366 Songs 015: Stay


Bernard Butler’s “Stay” is exactly the song that all of his fans wanted him to put out as his first solo record, I suspect, and also exactly the song that everyone who liked to make fun of his grandiose production were probably expecting and sharpening their barbs for in anticipation. This is in no way a subtle song although, at its heart, it is; if you can get beyond the production and arrangement, this is a very gentle, quiet thing deep down. The lyrics, especially the blunt, short chorus (“Don’t go/Stay/This time” – That’s really it, and I kind of love it for how unaffected and un-clever, if that makes sense, it is), feel like they belong to something much quieter and more intimate, and even Butler’s delivery of the lines feel more restrained than everything surrounding his voice (Although this was the first thing he’d ever released as a solo artist, singing as well as performing on guitar, and possibly the first full song lyric he’d written alone as well, so maybe there are more reasons for his restrained vocal than lyrical intent).

But the music… The song just builds wonderfully, from strummed acoustic guitar to the slowly added other instruments (piano, drums, bass, unnecessary-but-why-not wind sound effects), and then at the end of the first chorus, the electric guitar fading in with feedback that feels both out of place and just wonderfully necessary in a way that turns the song on instead of it just existing. The way that the electric guitar feels as if it’s the emotion to the whole thing, this anguish that he can’t quite get out any other way (The way it just attacks the bridge still makes me wish I knew how to play guitar, knew how to express myself in that way, this immediate wonderful difficult way).
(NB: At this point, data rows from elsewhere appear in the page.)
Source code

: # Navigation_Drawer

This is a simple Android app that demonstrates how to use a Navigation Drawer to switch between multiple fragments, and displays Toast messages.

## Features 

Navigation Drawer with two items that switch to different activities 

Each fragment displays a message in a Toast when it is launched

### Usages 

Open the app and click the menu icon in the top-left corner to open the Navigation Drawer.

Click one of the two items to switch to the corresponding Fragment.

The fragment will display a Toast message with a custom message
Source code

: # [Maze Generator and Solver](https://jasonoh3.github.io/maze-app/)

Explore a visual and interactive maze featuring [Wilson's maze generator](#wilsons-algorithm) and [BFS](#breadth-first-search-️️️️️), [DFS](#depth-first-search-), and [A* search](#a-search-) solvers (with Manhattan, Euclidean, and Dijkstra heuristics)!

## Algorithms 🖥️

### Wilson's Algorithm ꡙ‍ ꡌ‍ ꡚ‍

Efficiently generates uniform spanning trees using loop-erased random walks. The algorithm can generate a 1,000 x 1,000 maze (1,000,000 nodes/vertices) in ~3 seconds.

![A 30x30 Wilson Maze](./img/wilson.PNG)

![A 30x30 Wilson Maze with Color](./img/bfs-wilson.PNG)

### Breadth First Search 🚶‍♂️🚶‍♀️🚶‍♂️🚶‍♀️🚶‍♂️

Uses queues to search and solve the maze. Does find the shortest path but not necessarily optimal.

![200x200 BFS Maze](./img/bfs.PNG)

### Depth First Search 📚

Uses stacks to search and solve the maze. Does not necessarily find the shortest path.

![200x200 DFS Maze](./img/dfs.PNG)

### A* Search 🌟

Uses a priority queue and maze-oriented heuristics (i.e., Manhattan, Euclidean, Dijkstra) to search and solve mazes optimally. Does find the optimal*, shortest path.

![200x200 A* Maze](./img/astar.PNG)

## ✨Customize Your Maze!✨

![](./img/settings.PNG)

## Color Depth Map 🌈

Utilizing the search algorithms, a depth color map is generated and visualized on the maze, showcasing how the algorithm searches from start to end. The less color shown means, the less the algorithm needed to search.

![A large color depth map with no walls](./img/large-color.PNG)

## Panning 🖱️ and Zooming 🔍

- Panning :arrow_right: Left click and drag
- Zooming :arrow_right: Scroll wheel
By the time the song is finishing, it’s all about the electric guitar, that’s become the purpose of the song, explaining what the song is and what it’s about much more than the vocal. Considering Butler’s past in Suede, where it felt at times he was fighting with singer Brett Anderson for the soul of the song (Just listen to “Stay Together” or “The Asphalt World” and you’ll hear what I mean), it seemed fitting and thrilling and it feels the same even now, more than a decade later.

This isn’t a great song, but it is a great performance, if that makes sense; other people could try to do this track but, because they wouldn’t have that guitar in there, it wouldn’t measure up. “Stay” might have been the first song that proved that Bernard Butler could write an entire song himself and could carry a tune if he had to, but it’s also a song that proved once and for all that he’s definitely at his best as a guitarist.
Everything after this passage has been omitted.